(Given records)
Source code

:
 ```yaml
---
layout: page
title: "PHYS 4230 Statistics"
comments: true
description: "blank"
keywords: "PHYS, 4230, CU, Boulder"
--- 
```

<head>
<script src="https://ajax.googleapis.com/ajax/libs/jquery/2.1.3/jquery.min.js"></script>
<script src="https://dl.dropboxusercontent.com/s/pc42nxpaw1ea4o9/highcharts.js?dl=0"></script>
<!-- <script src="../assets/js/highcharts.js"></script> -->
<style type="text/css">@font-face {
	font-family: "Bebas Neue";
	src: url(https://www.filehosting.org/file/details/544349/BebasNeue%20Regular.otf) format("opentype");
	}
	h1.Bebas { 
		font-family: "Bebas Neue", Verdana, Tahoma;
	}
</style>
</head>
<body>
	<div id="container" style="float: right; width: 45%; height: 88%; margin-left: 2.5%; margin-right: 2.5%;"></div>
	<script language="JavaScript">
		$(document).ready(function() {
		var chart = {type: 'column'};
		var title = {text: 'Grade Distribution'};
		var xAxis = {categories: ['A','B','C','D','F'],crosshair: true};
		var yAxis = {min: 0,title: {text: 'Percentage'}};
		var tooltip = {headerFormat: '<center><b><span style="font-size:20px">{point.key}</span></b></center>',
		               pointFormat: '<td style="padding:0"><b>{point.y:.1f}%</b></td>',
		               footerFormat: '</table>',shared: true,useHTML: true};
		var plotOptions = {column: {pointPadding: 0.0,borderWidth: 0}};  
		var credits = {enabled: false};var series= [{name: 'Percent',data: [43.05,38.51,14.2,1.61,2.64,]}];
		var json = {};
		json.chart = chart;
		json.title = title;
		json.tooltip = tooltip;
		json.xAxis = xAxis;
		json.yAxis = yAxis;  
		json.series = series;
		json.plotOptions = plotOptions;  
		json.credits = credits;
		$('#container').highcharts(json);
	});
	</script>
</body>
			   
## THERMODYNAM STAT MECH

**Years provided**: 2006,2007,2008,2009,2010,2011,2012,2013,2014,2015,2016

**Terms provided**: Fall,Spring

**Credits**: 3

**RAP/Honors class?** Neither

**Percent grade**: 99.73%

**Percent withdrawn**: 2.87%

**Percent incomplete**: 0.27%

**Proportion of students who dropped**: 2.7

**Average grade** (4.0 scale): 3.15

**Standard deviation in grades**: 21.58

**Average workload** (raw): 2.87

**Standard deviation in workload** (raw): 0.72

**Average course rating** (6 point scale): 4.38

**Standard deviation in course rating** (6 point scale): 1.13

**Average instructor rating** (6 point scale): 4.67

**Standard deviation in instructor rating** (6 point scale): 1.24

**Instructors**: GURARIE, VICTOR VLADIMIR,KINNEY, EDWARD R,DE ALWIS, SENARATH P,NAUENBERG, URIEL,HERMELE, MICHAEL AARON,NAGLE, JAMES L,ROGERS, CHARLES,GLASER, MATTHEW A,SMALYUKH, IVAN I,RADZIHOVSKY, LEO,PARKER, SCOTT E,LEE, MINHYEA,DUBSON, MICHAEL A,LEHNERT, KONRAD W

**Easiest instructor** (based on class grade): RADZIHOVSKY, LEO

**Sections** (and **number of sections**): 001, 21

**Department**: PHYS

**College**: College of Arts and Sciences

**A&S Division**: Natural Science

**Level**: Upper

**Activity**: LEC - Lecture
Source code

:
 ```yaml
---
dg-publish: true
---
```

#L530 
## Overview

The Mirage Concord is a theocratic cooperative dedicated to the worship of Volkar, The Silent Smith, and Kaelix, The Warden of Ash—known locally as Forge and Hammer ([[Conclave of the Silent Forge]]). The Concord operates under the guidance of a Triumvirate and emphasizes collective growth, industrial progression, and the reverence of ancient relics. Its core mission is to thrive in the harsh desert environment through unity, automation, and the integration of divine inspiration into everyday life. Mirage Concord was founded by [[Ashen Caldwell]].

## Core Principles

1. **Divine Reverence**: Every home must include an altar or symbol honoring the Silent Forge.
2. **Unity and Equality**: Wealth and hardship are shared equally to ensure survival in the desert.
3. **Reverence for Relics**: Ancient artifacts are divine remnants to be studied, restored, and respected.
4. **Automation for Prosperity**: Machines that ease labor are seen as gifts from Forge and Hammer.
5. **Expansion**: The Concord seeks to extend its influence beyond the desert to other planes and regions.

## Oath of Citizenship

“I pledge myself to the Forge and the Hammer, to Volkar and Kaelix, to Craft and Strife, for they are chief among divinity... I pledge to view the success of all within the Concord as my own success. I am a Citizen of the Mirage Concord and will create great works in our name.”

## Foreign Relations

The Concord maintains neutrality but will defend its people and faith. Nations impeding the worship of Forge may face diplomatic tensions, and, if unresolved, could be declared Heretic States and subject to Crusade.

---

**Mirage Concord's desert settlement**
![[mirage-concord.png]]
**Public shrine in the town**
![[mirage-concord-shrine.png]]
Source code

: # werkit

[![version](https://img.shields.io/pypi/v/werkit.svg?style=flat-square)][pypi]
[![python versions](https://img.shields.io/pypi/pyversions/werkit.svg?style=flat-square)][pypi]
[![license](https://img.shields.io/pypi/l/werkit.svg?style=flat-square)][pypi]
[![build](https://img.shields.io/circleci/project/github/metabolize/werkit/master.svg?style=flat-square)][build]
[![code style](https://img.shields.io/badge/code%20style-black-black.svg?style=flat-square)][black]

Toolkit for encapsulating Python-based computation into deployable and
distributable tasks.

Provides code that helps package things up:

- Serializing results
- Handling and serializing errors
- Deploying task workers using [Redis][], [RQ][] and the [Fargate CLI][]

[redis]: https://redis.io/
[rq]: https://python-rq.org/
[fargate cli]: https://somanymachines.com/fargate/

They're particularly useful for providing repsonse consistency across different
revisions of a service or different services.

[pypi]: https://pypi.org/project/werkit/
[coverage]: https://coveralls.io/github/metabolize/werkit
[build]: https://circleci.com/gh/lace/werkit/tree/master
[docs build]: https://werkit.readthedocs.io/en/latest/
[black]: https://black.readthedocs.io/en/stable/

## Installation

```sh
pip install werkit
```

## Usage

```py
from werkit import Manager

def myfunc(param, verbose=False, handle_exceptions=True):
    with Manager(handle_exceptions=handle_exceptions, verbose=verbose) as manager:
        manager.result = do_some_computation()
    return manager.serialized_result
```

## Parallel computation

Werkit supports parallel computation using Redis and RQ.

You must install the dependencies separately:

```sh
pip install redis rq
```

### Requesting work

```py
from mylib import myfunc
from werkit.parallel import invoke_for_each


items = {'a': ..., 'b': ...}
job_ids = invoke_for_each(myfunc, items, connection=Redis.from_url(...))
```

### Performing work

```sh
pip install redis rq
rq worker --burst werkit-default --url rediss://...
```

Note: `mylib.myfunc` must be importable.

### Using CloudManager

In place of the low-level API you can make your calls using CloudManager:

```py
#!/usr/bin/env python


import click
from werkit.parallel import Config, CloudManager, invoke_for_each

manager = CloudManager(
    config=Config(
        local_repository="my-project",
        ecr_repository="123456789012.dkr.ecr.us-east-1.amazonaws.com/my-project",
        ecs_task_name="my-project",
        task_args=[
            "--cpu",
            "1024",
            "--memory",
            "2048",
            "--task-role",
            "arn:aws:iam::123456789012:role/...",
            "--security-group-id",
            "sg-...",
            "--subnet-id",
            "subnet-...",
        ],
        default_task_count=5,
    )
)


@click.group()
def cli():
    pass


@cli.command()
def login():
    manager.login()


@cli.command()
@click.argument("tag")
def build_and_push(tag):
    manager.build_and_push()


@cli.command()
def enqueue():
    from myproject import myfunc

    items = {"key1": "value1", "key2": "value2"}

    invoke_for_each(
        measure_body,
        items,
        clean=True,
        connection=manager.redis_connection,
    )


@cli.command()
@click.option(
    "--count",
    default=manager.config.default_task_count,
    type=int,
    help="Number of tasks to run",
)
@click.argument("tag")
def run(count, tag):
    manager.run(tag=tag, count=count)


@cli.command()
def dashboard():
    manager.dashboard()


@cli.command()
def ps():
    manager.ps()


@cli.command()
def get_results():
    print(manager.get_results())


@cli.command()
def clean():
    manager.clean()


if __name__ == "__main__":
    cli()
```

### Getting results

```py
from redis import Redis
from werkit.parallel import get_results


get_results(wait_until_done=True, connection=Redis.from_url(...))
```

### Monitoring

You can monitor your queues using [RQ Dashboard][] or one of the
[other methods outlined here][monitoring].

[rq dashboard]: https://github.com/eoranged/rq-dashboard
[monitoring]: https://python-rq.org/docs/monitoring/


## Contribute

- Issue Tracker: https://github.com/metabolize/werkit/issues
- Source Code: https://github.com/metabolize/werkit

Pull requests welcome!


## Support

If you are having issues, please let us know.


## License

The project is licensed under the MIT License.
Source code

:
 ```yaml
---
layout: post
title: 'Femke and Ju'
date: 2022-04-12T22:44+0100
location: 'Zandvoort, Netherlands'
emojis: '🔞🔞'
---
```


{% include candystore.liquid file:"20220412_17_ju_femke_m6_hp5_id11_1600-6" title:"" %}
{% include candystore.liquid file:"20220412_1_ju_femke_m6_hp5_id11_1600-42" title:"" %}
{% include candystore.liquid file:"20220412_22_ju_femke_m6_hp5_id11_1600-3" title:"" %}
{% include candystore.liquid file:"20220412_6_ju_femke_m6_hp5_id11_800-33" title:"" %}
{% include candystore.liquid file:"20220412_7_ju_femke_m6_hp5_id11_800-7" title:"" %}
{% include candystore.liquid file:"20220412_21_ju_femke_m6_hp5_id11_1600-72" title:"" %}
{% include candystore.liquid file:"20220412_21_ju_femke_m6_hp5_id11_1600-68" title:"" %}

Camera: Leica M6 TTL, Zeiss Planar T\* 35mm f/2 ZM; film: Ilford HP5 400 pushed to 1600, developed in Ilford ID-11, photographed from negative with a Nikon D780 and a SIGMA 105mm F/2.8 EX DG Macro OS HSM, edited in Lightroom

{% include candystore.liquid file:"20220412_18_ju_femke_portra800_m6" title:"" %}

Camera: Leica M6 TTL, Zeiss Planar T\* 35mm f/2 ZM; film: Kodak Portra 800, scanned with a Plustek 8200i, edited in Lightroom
(End Given records)
What to do:
In the data above, which lines include "tooltip"? Return those lines.

Answer for this exercise:
		var tooltip = {headerFormat: '<center><b><span style="font-size:20px">{point.key}</span></b></center>',
		json.tooltip = tooltip;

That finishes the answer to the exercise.